Invidia e gelosia sono il nostro pane quotidiano, sentimenti tanto forti quanto repressi, negati, mistificati; presenti anche nelle persone più insospettabili. Nemmeno io ne sono esente.
L'aumento di status di una persona comporta la diminuzione dello status di una o più altre persone. Infatti la somma degli status individuali è sempre uguale a zero. Questa condizione è all'origine dell'invidia e della gelosia.
Ci sono individui caratterialmente frustrati, che, essendo incapaci di soddisfare i propri bisogni più o meno sani, sono invidiosi delle persone soddisfatte, non hanno a cuore il loro bene, né si compiacciono dei loro successi e delle loro fortune.
Ci sono persone che inconsapevolmente non sopportano che qualcuno sia più felice di loro. La considerano un'ingiustizia nei loro confronti, o un peccato da punire.
Si tratta di una vera e propria invidia della felicità. Nelle sue forme più estreme essa si esprime nel terrorismo omicida; in quelle più comuni nel disprezzo e nella negazione dell'amore.

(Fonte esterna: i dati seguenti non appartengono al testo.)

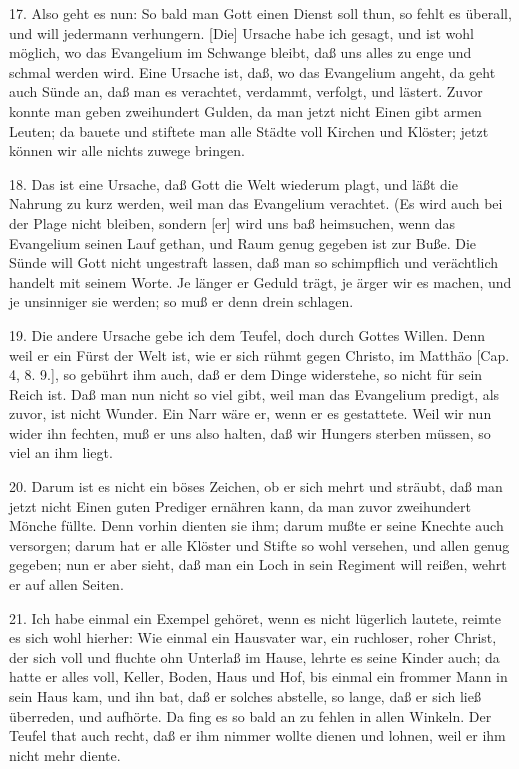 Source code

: 17. Also geht es nun: So bald man Gott einen Dienst soll thun, so fehlt es überall, und will jedermann verhungern. [Die] Ursache habe ich gesagt, und ist wohl möglich, wo das Evangelium im Schwange bleibt, daß uns alles zu enge und schmal werden wird. Eine Ursache ist, daß, wo das Evangelium angeht, da geht auch Sünde an, daß man es verachtet, verdammt, verfolgt, und lästert. Zuvor konnte man geben zweihundert Gulden, da man jetzt nicht Einen gibt armen Leuten; da bauete und stiftete man alle Städte voll Kirchen und Klöster; jetzt können wir alle nichts zuwege bringen.

18. Das ist eine Ursache, daß Gott die Welt wiederum plagt, und läßt die Nahrung zu kurz werden, weil man das Evangelium verachtet. (Es wird auch bei der Plage nicht bleiben, sondern [er] wird uns baß heimsuchen, wenn das Evangelium seinen Lauf gethan, und Raum genug gegeben ist zur Buße. Die Sünde will Gott nicht ungestraft lassen, daß man so schimpflich und verächtlich handelt mit seinem Worte. Je länger er Geduld trägt, je ärger wir es machen, und je unsinniger sie werden; so muß er denn drein schlagen.

19. Die andere Ursache gebe ich dem Teufel, doch durch Gottes Willen. Denn weil er ein Fürst der Welt ist, wie er sich rühmt gegen Christo, im Matthäo [Cap. 4, 8. 9.], so gebührt ihm auch, daß er dem Dinge widerstehe, so nicht für sein Reich ist. Daß man nun nicht so viel gibt, weil man das Evangelium predigt, als zuvor, ist nicht Wunder. Ein Narr wäre er, wenn er es gestattete. Weil wir nun wider ihn fechten, muß er uns also halten, daß wir Hungers sterben müssen, so viel an ihm liegt.

20. Darum ist es nicht ein böses Zeichen, ob er sich mehrt und sträubt, daß man jetzt nicht Einen guten Prediger ernähren kann, da man zuvor zweihundert Mönche füllte. Denn vorhin dienten sie ihm; darum mußte er seine Knechte auch versorgen; darum hat er alle Klöster und Stifte so wohl versehen, und allen genug gegeben; nun er aber sieht, daß man ein Loch in sein Regiment will reißen, wehrt er auf allen Seiten.

21. Ich habe einmal ein Exempel gehöret, wenn es nicht lügerlich lautete, reimte es sich wohl hierher: Wie einmal ein Hausvater war,
ein ruchloser, roher Christ, der sich voll und fluchte ohn Unterlaß im Hause, lehrte es seine Kinder auch; da hatte er alles voll, Keller, Boden, Haus und Hof, bis einmal ein frommer Mann in sein Haus kam, und ihn bat, daß er solches abstelle, so lange, daß er sich ließ überreden, und aufhörte. Da fing es so bald an zu fehlen in allen Winkeln. Der Teufel that auch recht, daß er ihm nimmer wollte dienen und lohnen, weil er ihm nicht mehr diente.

L'invidioso della felicità altrui non sopporta specialmente che qualcuno possa essere più felice con altre persone o seguendo idee o morali diverse dalle proprie.
A volte, non potendo esprimere apertamente il proprio odio, per giustificare il suo malumore e la sua freddezza verso i felici o per espiare il suo senso di colpa per i suoi sentimenti ostili, l'invidioso della felicità altrui ha una depressione nervosa, vera o finta.
A mio avviso, l'uomo è, consciamente o inconsciamente, fondamentalmente falso in quanto ignora, nasconde, dissimula e mistifica alcune sue importanti motivazioni verso gli altri, specialmente se sono censurate dalla comunità di appartenenza.
Ciò vale soprattutto per quanto riguarda la competizione, ovvero il bisogno di superare gli altri nelle varie gerarchie (economica, intellettuale, morale, estetica, fisica ecc.) e quello di essere privilegiati o prioritari nella formazione delle relazioni, cioè nello scegliere i partner, nell'essere scelti come partner e nel respingere le persone concorrenti, antagoniste, disturbanti o comunque indesiderate (in quanto non conformi alle proprie aspettative o sfavorevoli rispetto ai propri interessi).
Invidia, gelosia, arrivismo, egoismo, narcisismo, razzismo e altri sentimenti e atteggiamenti considerati normalmente come "difetti" sono infatti molto più diffusi di quanto possiamo immaginare, anche se quasi nessuno crede o ammette di esserne affetto.
Fortunatamente, data la nostra interdipendenza, noi esseri umani siamo anche motivati a cooperare con gli altri per ottenere vantaggi comuni, motivazione che viene normalmente celebrata, esaltata e, a volte, premiata dalla comunità di appartenenza. Tuttavia anche la motivazione a cooperare può essere oggetto di dissimulazione, in quanto tendiamo a farla apparire più grande di quanto sia in realtà.
Insomma, siamo tutti, chi più, chi meno, ipociriti.